To start using your cluster, you need to run the following as a regular user:
mkdir -p $HOME/.kube
sudo cp -i /etc/kubernetes/admin.conf $HOME/.kube/config
sudo chown $(id -u):$(id -g) $HOME/.kube/config
Alternatively, if you are the root user, you can run:
export KUBECONFIG=/etc/kubernetes/admin.conf
You should now deploy a pod network to the cluster.

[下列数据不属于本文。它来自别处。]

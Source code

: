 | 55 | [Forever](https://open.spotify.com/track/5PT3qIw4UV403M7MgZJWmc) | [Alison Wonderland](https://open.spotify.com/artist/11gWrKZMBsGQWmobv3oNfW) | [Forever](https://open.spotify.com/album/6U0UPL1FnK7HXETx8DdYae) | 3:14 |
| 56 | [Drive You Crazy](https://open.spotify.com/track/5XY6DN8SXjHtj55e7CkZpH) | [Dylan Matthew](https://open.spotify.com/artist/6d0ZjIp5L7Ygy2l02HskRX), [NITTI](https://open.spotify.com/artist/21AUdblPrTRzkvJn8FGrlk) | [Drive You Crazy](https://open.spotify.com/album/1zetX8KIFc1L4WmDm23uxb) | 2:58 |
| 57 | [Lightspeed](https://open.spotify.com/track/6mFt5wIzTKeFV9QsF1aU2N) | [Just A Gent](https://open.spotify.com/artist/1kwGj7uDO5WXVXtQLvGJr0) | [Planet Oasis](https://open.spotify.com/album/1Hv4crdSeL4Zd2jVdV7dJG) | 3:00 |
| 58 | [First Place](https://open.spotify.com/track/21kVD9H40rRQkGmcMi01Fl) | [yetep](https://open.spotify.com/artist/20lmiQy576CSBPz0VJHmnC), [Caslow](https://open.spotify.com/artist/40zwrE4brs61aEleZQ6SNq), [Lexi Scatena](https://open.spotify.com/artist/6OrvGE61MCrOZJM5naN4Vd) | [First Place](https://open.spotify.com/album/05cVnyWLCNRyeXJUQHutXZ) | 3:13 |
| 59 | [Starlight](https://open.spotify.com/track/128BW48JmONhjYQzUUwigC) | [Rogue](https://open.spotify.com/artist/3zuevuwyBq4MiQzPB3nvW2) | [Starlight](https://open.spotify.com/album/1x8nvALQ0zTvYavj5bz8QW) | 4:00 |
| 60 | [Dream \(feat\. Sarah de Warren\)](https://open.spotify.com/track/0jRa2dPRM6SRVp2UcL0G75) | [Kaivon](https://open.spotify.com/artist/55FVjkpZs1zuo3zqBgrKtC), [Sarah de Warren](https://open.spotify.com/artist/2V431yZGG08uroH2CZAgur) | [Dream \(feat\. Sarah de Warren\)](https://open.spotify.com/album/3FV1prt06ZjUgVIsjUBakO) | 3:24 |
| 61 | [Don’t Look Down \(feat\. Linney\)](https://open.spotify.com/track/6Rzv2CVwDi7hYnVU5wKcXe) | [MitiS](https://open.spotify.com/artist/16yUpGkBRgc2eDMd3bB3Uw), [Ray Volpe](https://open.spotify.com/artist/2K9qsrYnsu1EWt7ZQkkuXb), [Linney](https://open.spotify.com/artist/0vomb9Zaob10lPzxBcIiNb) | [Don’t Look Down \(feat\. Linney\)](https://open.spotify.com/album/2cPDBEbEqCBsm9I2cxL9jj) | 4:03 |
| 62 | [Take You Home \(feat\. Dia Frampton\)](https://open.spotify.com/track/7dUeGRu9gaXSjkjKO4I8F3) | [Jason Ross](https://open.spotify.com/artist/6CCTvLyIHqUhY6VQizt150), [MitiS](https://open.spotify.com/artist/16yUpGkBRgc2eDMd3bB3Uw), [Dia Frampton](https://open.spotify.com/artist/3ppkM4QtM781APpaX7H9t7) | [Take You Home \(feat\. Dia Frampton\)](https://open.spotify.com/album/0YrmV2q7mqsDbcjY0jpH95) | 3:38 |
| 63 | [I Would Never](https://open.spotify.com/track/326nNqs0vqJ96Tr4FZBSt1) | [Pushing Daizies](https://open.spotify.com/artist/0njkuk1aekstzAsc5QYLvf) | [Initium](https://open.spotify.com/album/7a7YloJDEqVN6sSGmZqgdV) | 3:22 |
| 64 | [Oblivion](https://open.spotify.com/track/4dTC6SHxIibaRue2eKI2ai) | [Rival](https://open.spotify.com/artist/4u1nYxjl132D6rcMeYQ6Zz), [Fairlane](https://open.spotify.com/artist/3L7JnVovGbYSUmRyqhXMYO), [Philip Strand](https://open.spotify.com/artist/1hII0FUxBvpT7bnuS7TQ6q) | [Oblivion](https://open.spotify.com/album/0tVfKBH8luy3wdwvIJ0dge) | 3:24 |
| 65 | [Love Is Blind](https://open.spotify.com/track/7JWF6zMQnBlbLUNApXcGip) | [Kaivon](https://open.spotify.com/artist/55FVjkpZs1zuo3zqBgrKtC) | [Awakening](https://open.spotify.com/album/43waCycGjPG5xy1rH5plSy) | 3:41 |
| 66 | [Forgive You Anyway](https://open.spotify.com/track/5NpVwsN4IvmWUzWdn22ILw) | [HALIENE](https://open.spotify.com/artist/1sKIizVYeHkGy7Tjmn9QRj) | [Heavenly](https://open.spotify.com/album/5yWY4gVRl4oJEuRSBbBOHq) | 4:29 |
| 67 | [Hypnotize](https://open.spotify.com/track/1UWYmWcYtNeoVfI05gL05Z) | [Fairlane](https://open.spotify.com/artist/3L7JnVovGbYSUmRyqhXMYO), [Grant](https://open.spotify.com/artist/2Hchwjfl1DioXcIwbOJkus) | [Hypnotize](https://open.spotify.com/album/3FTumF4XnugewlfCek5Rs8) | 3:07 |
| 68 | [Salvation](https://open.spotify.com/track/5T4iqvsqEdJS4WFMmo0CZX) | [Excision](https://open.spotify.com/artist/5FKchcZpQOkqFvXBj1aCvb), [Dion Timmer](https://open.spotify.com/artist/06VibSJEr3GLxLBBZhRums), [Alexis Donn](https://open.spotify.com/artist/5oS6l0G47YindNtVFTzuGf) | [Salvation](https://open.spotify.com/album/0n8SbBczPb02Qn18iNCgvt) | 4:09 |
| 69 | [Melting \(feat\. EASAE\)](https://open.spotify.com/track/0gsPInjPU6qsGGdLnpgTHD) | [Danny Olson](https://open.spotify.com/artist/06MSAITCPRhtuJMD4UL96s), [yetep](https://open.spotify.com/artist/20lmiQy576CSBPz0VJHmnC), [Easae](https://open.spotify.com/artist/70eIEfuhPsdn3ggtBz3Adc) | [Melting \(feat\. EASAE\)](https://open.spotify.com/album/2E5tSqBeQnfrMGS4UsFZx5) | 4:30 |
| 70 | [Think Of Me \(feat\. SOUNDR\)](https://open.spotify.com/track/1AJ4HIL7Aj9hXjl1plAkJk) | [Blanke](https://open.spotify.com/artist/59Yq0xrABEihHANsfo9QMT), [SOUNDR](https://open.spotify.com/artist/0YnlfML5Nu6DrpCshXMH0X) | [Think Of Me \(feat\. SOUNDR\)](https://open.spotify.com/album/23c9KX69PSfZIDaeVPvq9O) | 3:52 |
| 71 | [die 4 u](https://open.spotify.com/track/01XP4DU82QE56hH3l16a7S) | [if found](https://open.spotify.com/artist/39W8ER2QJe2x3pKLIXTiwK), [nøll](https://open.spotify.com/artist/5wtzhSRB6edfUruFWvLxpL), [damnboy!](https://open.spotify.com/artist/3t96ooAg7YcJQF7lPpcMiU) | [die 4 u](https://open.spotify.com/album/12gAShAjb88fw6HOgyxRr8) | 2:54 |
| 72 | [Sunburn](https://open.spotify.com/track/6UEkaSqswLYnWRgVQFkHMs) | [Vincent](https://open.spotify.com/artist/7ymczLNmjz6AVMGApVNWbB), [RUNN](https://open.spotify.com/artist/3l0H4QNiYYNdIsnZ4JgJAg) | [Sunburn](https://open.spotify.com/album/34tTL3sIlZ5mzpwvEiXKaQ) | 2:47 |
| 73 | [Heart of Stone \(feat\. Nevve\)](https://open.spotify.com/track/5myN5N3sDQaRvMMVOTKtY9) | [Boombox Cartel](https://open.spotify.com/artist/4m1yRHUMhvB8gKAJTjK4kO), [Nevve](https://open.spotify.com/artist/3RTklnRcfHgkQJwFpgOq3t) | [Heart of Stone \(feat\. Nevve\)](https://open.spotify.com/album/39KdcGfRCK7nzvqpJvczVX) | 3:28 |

Run “kubectl apply -f [podnetwork].yaml” with one of the options listed at:
https://kubernetes.io/docs/concepts/cluster-administration/addons/
You can now join any number of the control-plane node running the following command on each as root:
kubeadm join 192.168.200.80:8443 --token abcdef.0123456789abcdef \
--discovery-token-ca-cert-hash sha256:839dcb5784d74069bb4d5bc57912125894cbc79006c6cdbe8627d2115de4aa3f \
--control-plane --certificate-key 1651b597b323b1888f0308f761e1bc0716d2cda08b0024070821ad2cb06314d4
Please note that the certificate-key gives access to cluster sensitive data, keep it secret!

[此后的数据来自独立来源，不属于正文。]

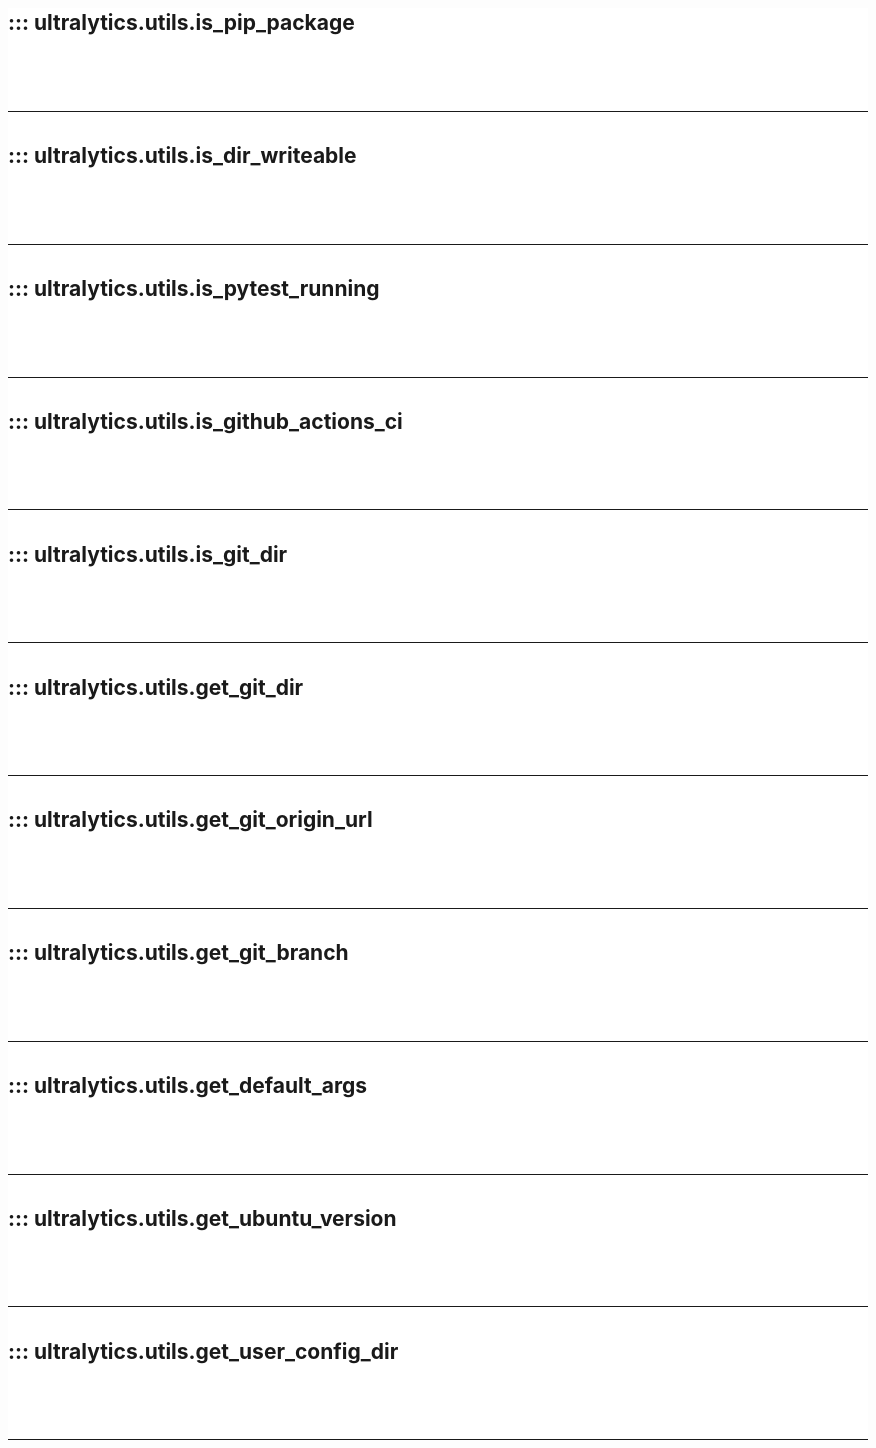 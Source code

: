 ## ::: ultralytics.utils.is_pip_package
<br><br>

---
## ::: ultralytics.utils.is_dir_writeable
<br><br>

---
## ::: ultralytics.utils.is_pytest_running
<br><br>

---
## ::: ultralytics.utils.is_github_actions_ci
<br><br>

---
## ::: ultralytics.utils.is_git_dir
<br><br>

---
## ::: ultralytics.utils.get_git_dir
<br><br>

---
## ::: ultralytics.utils.get_git_origin_url
<br><br>

---
## ::: ultralytics.utils.get_git_branch
<br><br>

---
## ::: ultralytics.utils.get_default_args
<br><br>

---
## ::: ultralytics.utils.get_ubuntu_version
<br><br>

---
## ::: ultralytics.utils.get_user_config_dir
<br><br>

---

As a safeguard, uploaded-certs will be deleted in two hours; If necessary, you can use
“kubeadm init phase upload-certs --upload-certs” to reload certs afterward.
Then you can join any number of worker nodes by running the following on each as root:
kubeadm join 192.168.200.80:8443 --token abcdef.0123456789abcdef \
--discovery-token-ca-cert-hash sha256:839dcb5784d74069bb4d5bc57912125894cbc79006c6cdbe8627d2115de4aa3f
[root@k8s-master01 ~]#
只有master01可执行
获取信息
kubectl get secret -n kube-system
NAME TYPE DATA AGE
bootstrap-token-abcdef bootstrap.kubernetes.io/token 6 15h
查看内容
kubectl get secret -n kube-system bootstrap-token-abcdef -oyaml
apiVersion: v1
data:
auth-extra-groups: c3lzdGVtOmJvb3RzdHJhcHBlcnM6a3ViZWFkbTpkZWZhdWx0LW5vZGUtdG9rZW4=
expiration: MjAyMy0wNS0wMVQxNTowMzoyMlo=
token-id: YWJjZGVm
token-secret: MDEyMzQ1Njc4OWFiY2RlZg==
usage-bootstrap-authentication: dHJ1ZQ==
usage-bootstrap-signing: dHJ1ZQ==
kind: Secret
metadata:
creationTimestamp: “2023-04-30T15:03:22Z”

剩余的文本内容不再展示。